Наёмница пожала плечами. Кажется, этому жесту суждено стать для нее типичным, учитывая, что последние события не вмещаются в воображение и не натягиваются на здравый смысл. Порой она впадала в такую растерянность, что едва понимала собственные мысли.
— Это запрятано так глубоко в моей памяти, что я не могу дотянуться. Однако, заглянув в твое прошлое, я вдруг увидела собственное отражение… — Наёмница чуть пошевелилась, опираясь на ногу, чтобы не повалиться вместе с увечным стулом.
— В чем мы схожи? — поинтересовался Намбо.
— Знаешь, я ведь никогда не считала себя плохой. Все вокруг плохие, а я только защищаюсь, делаю лишь то, на что они меня вынудили. Я была… эхом… — произнесла она медленно, не понимая, отчего это слово вызывает в ней тоскливую боль. — Не злая и не добрая, просто повторяющая за другими. Я сама не замечала, что, теряя себя,
Намбо молчал, но Наёмница слышала его взволнованное дыхание — как это странно, ведь в воздухе он больше не нуждался.
— Я надолго забыла о том, какой была прежде… а вспомнив сейчас, не могу понять, как сумела забыть. Я была такой растерянной, постоянно чувствовала страх… и удивление. Я не могла понять, как они могут так со мной поступать. Я искала смысл в их жестокости, но теперь думаю, что в ней не было смысла. Она служила единственной цели: излить на кого-то гнев, вызванный тем злом, которое когда-то причинили им самим. Мне было больно даже тогда, когда мне не причиняли боль, только потому, что жестокость существует, а я не могу с ней смириться. Я была так разочарована… это никогда не заживет.
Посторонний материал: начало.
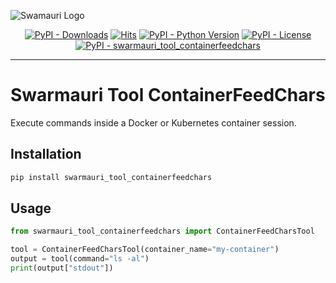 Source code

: ![Swamauri Logo](https://res.cloudinary.com/dbjmpekvl/image/upload/v1730099724/Swarmauri-logo-lockup-2048x757_hww01w.png)

<p align="center">
    <a href="https://pypi.org/project/swarmauri_tool_containerfeedchars/">
        <img src="https://img.shields.io/pypi/dm/swarmauri_tool_containerfeedchars" alt="PyPI - Downloads"/></a>
    <a href="https://hits.sh/github.com/swarmauri/swarmauri-sdk/tree/master/pkgs/standards/swarmauri_tool_containerfeedchars/">
        <img alt="Hits" src="https://hits.sh/github.com/swarmauri/swarmauri-sdk/tree/master/pkgs/standards/swarmauri_tool_containerfeedchars.svg"/></a>
    <a href="https://pypi.org/project/swarmauri_tool_containerfeedchars/">
        <img src="https://img.shields.io/pypi/pyversions/swarmauri_tool_containerfeedchars" alt="PyPI - Python Version"/></a>
    <a href="https://pypi.org/project/swarmauri_tool_containerfeedchars/">
        <img src="https://img.shields.io/pypi/l/swarmauri_tool_containerfeedchars" alt="PyPI - License"/></a>
    <a href="https://pypi.org/project/swarmauri_tool_containerfeedchars/">
        <img src="https://img.shields.io/pypi/v/swarmauri_tool_containerfeedchars?label=swarmauri_tool_containerfeedchars&color=green" alt="PyPI - swarmauri_tool_containerfeedchars"/></a>
</p>

---

# Swarmauri Tool ContainerFeedChars

Execute commands inside a Docker or Kubernetes container session.

## Installation

```bash
pip install swarmauri_tool_containerfeedchars
```

## Usage

```python
from swarmauri_tool_containerfeedchars import ContainerFeedCharsTool

tool = ContainerFeedCharsTool(container_name="my-container")
output = tool(command="ls -al")
print(output["stdout"])
```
Меня терзали и разрывали; когда мне надоело терпеть боль от людей, я начала убивать их. Это сложно поначалу, а потом все легче и легче. Признаться, мне даже нравилось убивать…
Наёмница сгорбилась, чувствуя, как огоньки давней ярости разгораются по всему ее телу… Когда она уходила из Торикина, она была совсем юная. Из нее постоянно текла кровь, и она сгибалась от давящей боли, прижимая руки к животу. Иногда она садилась на тающий снег, думала, когда же это кончится и не сдохнет ли она раньше, и чередовала дыхание с всхлипываниями. Что ж, у всех случаются неудачные дни.
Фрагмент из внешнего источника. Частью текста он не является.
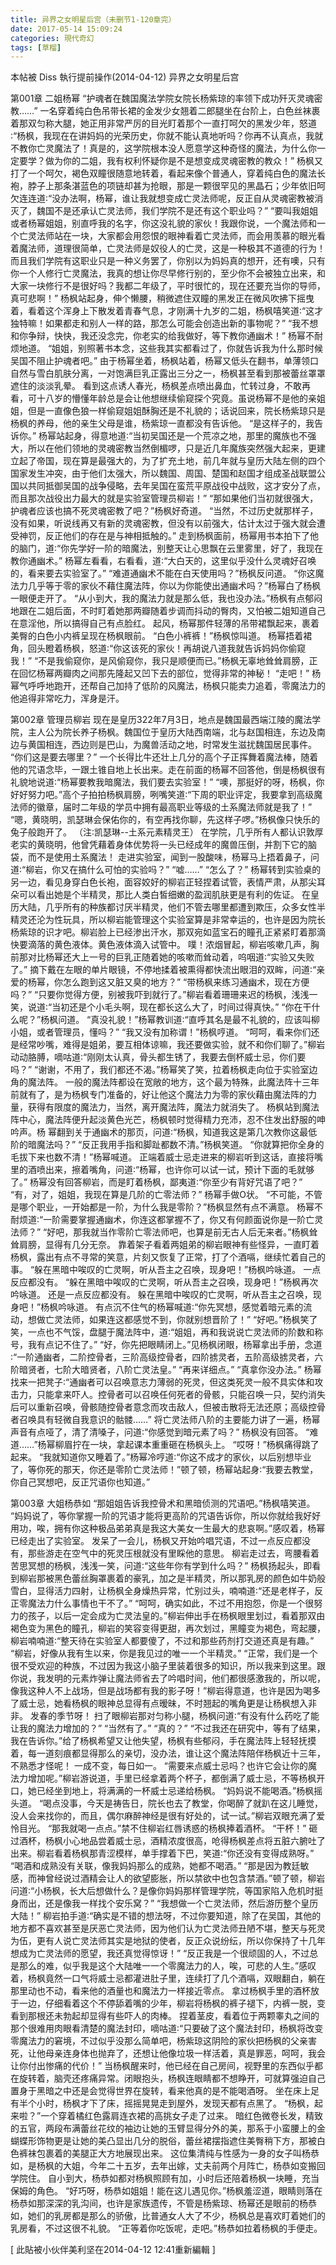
 ```yaml
---
title: 异界之女明星后宫（未删节1-120章完）
date: 2017-05-14 15:09:24
categories: 現代奇幻
tags: [草榴]
---
```

本帖被 Diss 執行提前操作(2014-04-12)
异界之女明星后宫


第001章 二姐杨幂
“护魂者在魏国魔法学院女院长杨紫琼的率领下成功歼灭灵魂密教……”
一名穿着纯白色吊带长裙的金发少女翘着二郎腿坐在台阶上，白色丝袜裹着那双匀称大腿，她正用非常严厉的目光盯着那个一直打呵欠的黑发少年，怒道∶“杨枫，我现在在讲妈妈的光荣历史，你就不能认真地听吗？你再不认真点，我就不教你亡灵魔法了！真是的，这学院根本没人愿意学这种奇怪的魔法，为什么你一定要学？做为你的二姐，我有权利怀疑你是不是想变成灵魂密教的教众！”
杨枫又打了一个呵欠，褐色双瞳很随意地转着，看起来像个普通人，穿着纯白色的魔法长袍，脖子上那条湛蓝色的项链却甚为抢眼，那是一颗很罕见的黑晶石；少年依旧呵欠连连道∶“没办法啊，杨幂，谁让我就想变成亡灵法师呢，反正自从灵魂密教被消灭了，魏国不是还承认亡灵法师，我们学院不是还有这个职业吗？”
“要叫我姐姐或者杨幂姐姐，别直呼我的名字，你这没礼貌的家伙！我跟你说，一个魔法师和一个亡灵法师站在一块，大家都会用怨恨的眼神看着亡灵法师，而会用羡慕的眼光看着魔法师，道理很简单，亡灵法师是奴役人的亡灵，这是一种极其不道德的行为！而且我们学院有这职业只是一种义务罢了，你别以为妈妈真的想开，还有噢，只有你一个人修行亡灵魔法，我真的想让你尽早修行别的，至少你不会被独立出来，和大家一块修行不是很好吗？我都二年级了，平时很忙的，现在还要充当你的导师，真可悲啊！”
杨枫站起身，伸个懒腰，稍微遮住双瞳的黑发正在微风吹拂下摇曳着，看着这个浑身上下散发着青春气息，才刚满十九岁的二姐，杨枫嘻笑道∶“这才独特嘛！如果都走和别人一样的路，那怎么可能会创造出新的事物呢？”
“我不想和你争辩，快快，我还没念完，你老实的给我做好，等下教你通幽术！”
杨幂不耐烦地道。
“姐姐，别照著书本念，这些我其实都看过了，你就告诉我为什么那时候吴国不阻止护魂者吧。”
由于杨幂坐着，杨枫站着，杨幂又低头在翻书，单薄领口自然与雪白肌肤分离，一对饱满巨乳正露出三分之一，杨枫甚至看到那被蕾丝罩罩遮住的淡淡乳晕。
看到这点诱人春光，杨枫差点喷出鼻血，忙转过身，不敢再看，可十八岁的懵懂年龄总是会让他想继续偷窥探个究竟。虽说杨幂不是他的亲姐姐，但是一直像色狼一样偷窥姐姐酥胸还是不礼貌的；话说回来，院长杨紫琼只是杨枫的养母，他的亲生父母是谁，杨紫琼一直都没有告诉他。
“是这样子的，我告诉你。”
杨幂站起身，得意地道∶“当初吴国还是一个荒凉之地，那里的魔族也不强大，所以在他们领地的灵魂密教当然倒楣啰，只是近几年魔族突然强大起来，更建立起了帝国，现在算是最强大的，为了扩充土地，前几年就与皇历大陆左侧的四个国家发生冲突，由于他们太强大，所以魏国、周国、楚国和赵国才组成圣战联盟公国以共同抵御吴国的战争侵略，去年吴国在蛮荒平原战役中战败，这才安分了点，而且那次战役出力最大的就是实验室管理员柳岩！”
“那如果他们当初就很强大，护魂者应该也搞不死灵魂密教了吧？”杨枫好奇道。
“当然，不过历史就那样子，没有如果，听说线再又有新的灵魂密教，但没有以前强大，估计太过于强大就会遭受神罚，反正他们的存在是与神相抵触的。”
走到杨枫面前，杨幂用书本拍下了他的脑门，道∶“你先学好一阶的暗魔法，别整天让心思飘在云里雾里，好了，我现在教你通幽术。”
杨幂左看看，右看看，道∶“大白天的，这里似乎没什么灵魂好召唤的，看来要去实验室了。”
“难道通幽术不能在白天使用吗？”杨枫反问道。
“你这魔法力几乎等于零的家伙不藉住魔法阵，你以为你能使出通幽术吗？”杨幂白了杨枫一眼便走开了。
“从小到大，我的魔法力就是那么低，我也没办法。”杨枫有点郁闷地跟在二姐后面，不时盯着她那两瓣随着步调而抖动的臀肉，又怕被二姐知道自己在意淫他，所以搞得自己有点脸红。
起风，杨幂那件轻薄的吊带裙飘起来，裹着美臀的白色小内裤呈现在杨枫眼前。
“白色小裤裤！”杨枫惊叫道。
杨幂捂着裙角，回头瞪着杨枫，怒道∶“你这该死的家伙！再胡说八道我就告诉妈妈你偷窥我！”
“不是我偷窥你，是风偷窥你，我只是顺便而已。”杨枫无辜地耸耸肩膀，正在回忆杨幂两瓣肉之间那先隆起又凹下去的部位，觉得非常的神秘！
“走吧！”
杨幂气呼呼地跑开，还帮自己加持了低阶的风魔法，杨枫只能卖力追着，零魔法力的他追得非常吃力，浑身是汗。


第002章 管理员柳岩
现在是皇历322年7月3日，地点是魏国最西端江陵的魔法学院，主人公为院长养子杨枫。魏国位于皇历大陆西南端，北与赵国相连，东边及南边与黄国相连，西边则是巴山，为魔兽活动之地，时常发生滋扰魏国居民事件。
“你们这是要去哪里？”
一个长得比牛还壮上几分的高个子正挥舞着魔法棒，随着他的咒语念毕，一跟土锥自地上长出来。走在前面的杨幂不回答他，倒是杨枫很有礼貌地说道∶“杨幂要教我暗魔法，我们要去实验室！”
“噢，那挺好的呀，杨枫，你好好努力吧。”高个子拍拍杨枫肩膀，咧嘴笑道∶“下周的职业评定，我要拿到高级魔法师的徽章，届时二年级的学员中拥有最高职业等级的土系魔法师就是我了！”
“嗯，黄晓明，凯瑟琳会保佑你的，有空再找你聊，先这样子啰。”杨枫像只快乐的兔子般跑开了。
（注∶凯瑟琳--土系元素精灵王）
在学院，几乎所有人都认识敦厚老实的黄晓明，他曾凭藉着身体优势将一头已经成年的魔兽压倒，并割下它的脑袋，而不是使用土系魔法！
走进实验室，闻到一股酸味，杨幂马上捂着鼻子，问道∶“柳岩，你又在搞什么可怕的实验吗？”
“嘘……”
“怎么了？”
杨幂转到实验桌的另一边，看见身穿白色长袍，面容姣好的柳岩正轻捏着试管，表情严肃，从那尖耳朵可以看出她是个半精灵，那比人类白皙细嫩的盈润肌肤更是有利的佐证。
在皇历大陆，几乎所有的种族都讨厌半精灵，他们不管去哪里都遭到欺压，众多女性半精灵还沦为性玩具，所以柳岩能管理这个实验室算是非常幸运的，也许是因为院长杨紫琼的识才吧。柳岩脸上已经渗出汗水，那双宛如蓝宝石的瞳孔正紧紧盯着那滴快要滴落的黄色液体。黄色液体滴入试管中。
噗！浓烟冒起，柳岩咳嗽几声，胸前那对比杨幂还大上一号的巨乳正随着她的咳嗽而耸动着，呜咽道∶“实验又失败了。”
摘下戴在左眼的单片眼镜，不停地揉着被熏得都快流出眼泪的双眸，问道∶“亲爱的杨幂，你怎么跑到这又脏又臭的地方？”
“带杨枫来练习通幽术，现在方便吗？”
“只要你觉得方便，别被我吓到就行了。”柳岩看着珊珊来迟的杨枫，浅浅一笑，说道∶“当初还是个小毛头啊，现在都长这么大了，时间过得真快。”
“你在干什么呢？”杨枫问道。
“真没礼貌！”杨幂教训道∶“直呼其名是最不礼貌的，应该叫柳小姐，或者管理员，懂吗？”
“我又没有加称谓！”杨枫哼道。
“呵呵，看来你们还是经常吵嘴，难得是姐弟，要互相体谅嘛，我还要做实验，就不和你们聊了。”柳岩动动胳膊，嘀咕道∶“刚刚太认真，骨头都生锈了，我要去倒杯威士忌，你们要吗？”
“谢谢，不用了，我们都还不渴。”杨幂笑了笑，拉着杨枫走向位于实验室边角的魔法阵。
一般的魔法阵都设在宽敞的地方，这个最为特殊，此魔法阵十三年前就有了，是为杨枫专门准备的，好让他这个魔法力为零的家伙藉由魔法阵的力量，获得有限度的魔法力，当然，离开魔法阵，魔法力就消失了。
杨枫站到魔法阵中心，魔法阵便升起淡黄色光芒，杨枫顿时觉得精力充沛，忍不住发出舒服的呻吟声。杨
幂翻到关于通幽术的那页，问道∶“杨枫，知道我这是第几次教你这最低阶的暗魔法吗？”
“反正我用手指和脚趾都数不清。”杨枫笑道。
“你就算把你全身的毛拔下来也数不清！”杨幂喊道。
正端着威士忌走进来的柳岩听到这话，直接将嘴里的酒喷出来，擦着嘴角，问道∶“杨幂，也许你可以试一试，预计下面的毛就够了。”
杨幂没有回答柳岩，而是盯着杨枫，鄙夷道∶“你至少有背好咒语了吧？”
“有，对了，姐姐，我现在算是几阶的亡零法师？”
杨幂手做O状。
“不可能，不管是哪个职业，一开始都是一阶，为什么我是零阶？”杨枫显然有点不满意。
杨幂不耐烦道∶“一阶需要掌握通幽术，你连这都掌握不了，你又有何颜面说你是一阶亡灵法师？”
“好吧，那我就当作零阶亡零法师吧，也算是前无古人后无来者。”杨枫耸耸肩膀，显得有几分无奈。
靠着架子看着两姐弟的柳岩眼神有些怪异，一直盯着杨枫，露出有点不寻常的笑意，片刻又恢复了正常，打了个酒嗝，继续忙着自己的事。
“躲在黑暗中唉叹的亡灵啊，听从吾主之召唤，现身吧！”杨枫吟咏道。
一点反应都没有。
“躲在黑暗中唉叹的亡灵啊，听从吾主之召唤，现身吧！”杨枫再次吟咏道。
还是一点反应都没有。
躲在黑暗中唉叹的亡灵啊，听从吾主之召唤，现身吧！”杨枫吟咏道。
有点沉不住气的杨幂喊道∶“你先冥想，感觉着暗元素的流动，想做亡灵法师，如果连这都感觉不到，你就别想晋阶了！”
“好吧。”杨枫笑了笑，一点也不气馁，盘腿于魔法阵中，道∶“姐姐，再和我说说亡灵法师的阶数和称号，我有点记不住了。”
“好，你先把眼睛闭上。”见杨枫闭眼，杨幂拿出手册，念道∶“一阶通幽者，二阶控骨者，三阶高级控骨者，四阶掳灵者，五阶高级掳灵者，六阶暗贤者，七阶大暗贤者，八阶亡灵法皇。”
“再来详细点。”
“真拿你没办法。”
杨幂找来一把凳子∶“通幽者可以召唤意志力薄弱的死灵，但这类死灵一般不具实体和攻击力，只能拿来吓人。控骨者可以召唤任何死者的骨骸，只能召唤一只，契约消失后可以重新召唤，骨骸随控骨者意念而攻击敌人，但被击散将无法还原；高级控骨者召唤具有轻微自我意识的骷髅……”
将亡灵法师八阶的主要能力讲了一遍，杨幂声音有点哑了，清了清嗓子，问道∶“你感觉到暗元素了吗？”
杨枫没有回答。
“难道……”杨幂柳眉拧在一块，拿起课本重重砸在杨枫头上。
“哎呀！”杨枫痛得跳了起来。
“我就知道你又睡着了。”杨幂冷哼道∶“你这不成才的家伙，以后别想毕业了，等你死的那天，你还是零阶亡灵法师！”顿了顿，杨幂站起身∶“我要去教堂，你自己冥想吧，反正咒语你也知道。”


第003章 大姐杨恭如
“那姐姐告诉我控骨术和黑暗侦测的咒语吧。”杨枫嘻笑道。
“妈妈说了，等你掌握一阶的咒语才能将更高阶的咒语告诉你，所以你就给我好好用功，唉，拥有你这种极品弟弟真是我这大美女一生最大的悲哀啊。”感叹着，杨幂已经走出了实验室。
发呆了一会儿，杨枫又开始吟唱咒语，不过一点反应都没有，那些游走在空气中的死灵压根就没有里睬他的意思。
柳岩走过去，弯腰看着苦思冥想的杨枫，浅浅一笑，问道∶“这些年你有学到什么吗？”
杨枫扬起头，即看到柳岩那被黑色蕾丝胸罩裹着的豪乳，加之是半精灵，所以那乳房的颜色如牛奶般雪白，显得活力四射，让杨枫全身燥热异常，忙别过头，喃喃道∶“还是老样子，反正零魔法力什么事情也干不了。”
“呵呵，确实如此，不过不用抱怨，你是一个很努力的孩子，以后一定会成为亡灵法皇的。”柳岩伸出手在杨枫眼里划过，看着那双由褐色变为黑色的瞳孔，柳岩的笑容变得更甜，再次划过，黑瞳变为褐色，弯起腰，柳岩喃喃道∶“整天待在实验室人都要傻了，不过和那些药剂打交道还真是有趣。”
“柳岩，好像从我有生以来，你是我见过的唯一一个半精灵。”
“正常，我们是一个很不受欢迎的种族，不过因为我这小脑子里装着很多的知识，所以我来到这里。跟你说，我发明的元素炸弹让魔法师省去了吟唱时间，他们都很感激我的，所以呢，像我这种人不上战场，但是战场都有我的影子呀！”柳岩得意道，也许是因为喝多了威士忌，她看杨枫的眼神总显得有点暧昧，不时翘起的嘴角更是让杨枫想入非非。
发春的季节呀！
扫了眼柳岩那对匀称小腿，杨枫问道∶“有没有什么药吃了能让我的魔法力增加的？”
“当然有了。”
“真的？”
“不过我还在研究中，等有了结果，我在告诉你。”给了杨枫希望又让他失望，杨枫有些郁闷，手在魔法阵上轻轻抚摸着，每一道刻痕都显得那么的亲切，没办法，谁让这个魔法阵陪伴杨枫近十三年，不熟悉才怪呢！
一成不变，每日如一。
“需要来点威士忌吗？也许它会让你的魔法力增加呢。”柳岩游说道，手里已经拿着两个杯子，都倒满了威士忌，不等杨枫开口，她已经坐到地上，将满满的一杯威士忌递给杨枫。
“妈妈说不能喝酒。”杨枫摇头道。
“喝点没事，今天是祷告日，院长也去了教堂，你喝醉了就趴在这儿睡觉，没人会来找你的，而且，偶尔麻醉神经是很有好处的，试一试。”柳岩双眼充满了爱怜目光。
“那我就喝一点点。”禁不住柳岩红唇诱惑的杨枫捧着酒杯。
“干杯！”
砸过酒杯，杨枫小心地品尝着威士忌，酒精浓度很高，呛得杨枫差点将五脏六腑吐了出来。柳岩看着杨枫那青涩模样，单手撑着下巴，笑道∶“你还没有变得成熟呀。”
“喝酒和成熟没有关联，像我妈妈那么的成熟，她都不喝酒。”
“那是因为教廷敏感，而神曾经说过酒精会让人的欲望膨胀，所以禁欲中也包含禁酒。”顿了顿，柳岩问道∶“小杨枫，长大后想做什么？是像你妈妈那样管理学院，等国家陷入危机时挺身而出，还是像我一样找个安乐窝？”
“我想做一个亡灵法师，然后游历整个皇历大陆！”
柳岩拍手道∶“确实是不错的想法呀，不过你要知道，除了在吴国，其他的地方都不喜欢甚至是厌恶亡灵法师，因为他们认为亡灵法师丑陋不堪，整天与死灵为伍，更有人说亡灵法师其实是地狱的使者，反正众说纷纭，所以你保持了十几年想成为亡灵法师的愿望，我还真觉得惊讶！”
“反正我是一个很顽固的人，不过总是那么的难，似乎我是这个大陆唯一一个零魔法力的人，唉，可悲的人生。”感叹着，杨枫竟然一口气将威士忌都灌进肚子里，连续打了几个酒嗝，双眼翻白，躺在那里动也不动，看来他的酒量也和魔法力一样接近零点。
拿过杨枫手里的酒杯放于一边，仔细看着这个不停舔着嘴的少年，柳岩将杨枫的裤子褪下，内裤一脱，变看到那根还未勃起却显得有些吓人的肉棒。
捏着茎皮，看着位于两颗睾丸之间的那个很难用肉眼看清楚的魔法封印，嘀咕道∶“只要破了这个魔法封印，杨枫将改变零魔法力的窘境，不过似乎没那么简单吧，杨紫琼这阴险的家伙把杨枫的父亲害死，让他母亲连身体也抛弃了，还想让他像垃圾一样活着，真是罪恶，呵呵，我会让你付出惨痛的代价！”
当杨枫醒来时，他已经在自己房间，视野里的东西似乎都在旋转着，脑壳还疼痛异常。闭眼抱头，杨枫连眼睛都不想睁开，可就算强迫自己置身于黑暗之中还是会觉得世界在旋转，看来他真的是不能喝酒呀。
坐在床上足有半个小时，杨枫才下了床，摇摇晃晃走到屋外，发现天都有点黑了。
“杨枫，起来啦？”一个穿着橘红色露肩连衣裙的高挑女子走了过来。
暗红色微卷长发，精致的五官，两段布满蕾丝花纹的袖边让她的玉臂显得分外的美，那系于小蛮腰上的金蝴蝶形饰物更是让她的美凸显出几分的脱俗，蕾丝裙摆指遮住美臀稍下方，那被白色裤袜包裹着的美腿正大方地展现出来。
这位集清纯与性感为一身的女子叫杨恭如，是杨枫的大姐，今年二十五岁，去年出嫁，丈夫前两个月阵亡，杨恭如变搬回学院住。
自小到大，杨恭如都对杨枫照顾有加，小时后还陪着杨枫一块睡，充当保姆的角色。
“好巧呀，杨恭如姐姐！能在这儿遇见你。”杨枫羞涩道，眼睛则落在杨恭如那深深的乳沟间，也许是家族遗传，不管是杨紫琼、杨幂还是眼前的杨恭如，她们的乳房都是那么的骄傲，比普通女人大了不少，杨枫总是喜欢盯着她们的乳房看，不过这很不礼貌。
“正等着你吃饭呢，走吧。”杨恭如拉着杨枫的手便走。


[ 此貼被小伙伴美利坚在2014-04-12 12:41重新編輯 ]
— Мстить им за то, как они со мной поступают, а затем мстить себе за то, какой я стала, этим пачкая себя еще больше. Но гнев и ненависть невозможно выплеснуть из себя без остатка. Они не гаснут, лишь тлеют, дожидаясь первого порыва ветра, чтобы снова разгореться, причиняя новые ожоги — пока однажды не поймешь, что внутри тебя все выжжено. В какой-то момент я решила убить себя. Я ничего с собой не сделала, но начала покорно дожидаться тех, кто выполнит неприятную работу за меня. Почему я просто сдалась, почему не попыталась излечить себя? Не понимаю, — Наёмница положила ладонь на свой горячий лоб. — Наверное, я боюсь снова оказаться беспомощной.
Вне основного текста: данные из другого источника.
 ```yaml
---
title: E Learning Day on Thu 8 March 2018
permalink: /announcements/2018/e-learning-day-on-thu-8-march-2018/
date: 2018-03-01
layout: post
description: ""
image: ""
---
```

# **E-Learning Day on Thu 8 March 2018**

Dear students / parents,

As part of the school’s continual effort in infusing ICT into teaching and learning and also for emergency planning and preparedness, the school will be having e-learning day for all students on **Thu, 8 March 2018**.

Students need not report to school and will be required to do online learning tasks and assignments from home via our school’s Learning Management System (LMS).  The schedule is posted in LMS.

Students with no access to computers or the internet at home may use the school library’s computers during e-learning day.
— Беззащитной? — тихо, очень осторожно спросил Намбо. — Ты это хотела сказать?
— Нет. Да, — заставила себя ответить Наёмница. Она ухмыльнулась и продолжила безразличным тоном, хотя горечь распустилась в ней ядовитым цветком: — В то время, когда я стала злой, я будто одеревенела. Меня больше ничего не могло ранить. Происходящее перестало казаться мне неправильным. Мы убиваем друг друга, жестоки друг к другу — все так, как и должно быть.
— А что ты думаешь сейчас? — спросил Намбо.
— Не знаю. У меня в голове все перепуталось… Со мной так много всего случилось за последние дни, я не понимаю и половины из этих событий… хотя, пожалуй, я понимаю все… — с минуту она сидела без движения и молчала, хотя внутри все кипело. Потом выпалила, вытирая глаза: — Мне так грустно — из-за меня самой, из-за тебя. Что мы стали частью всего этого. Что мы не справились.
Ей хотелось бродить от стены до стены, чтобы хоть как-то успокоить тоску и ярость, взметнувшиеся в ее душе, но все, что она могла сделать, — это встать и спустя пару шагов сразу споткнуться обо что-то.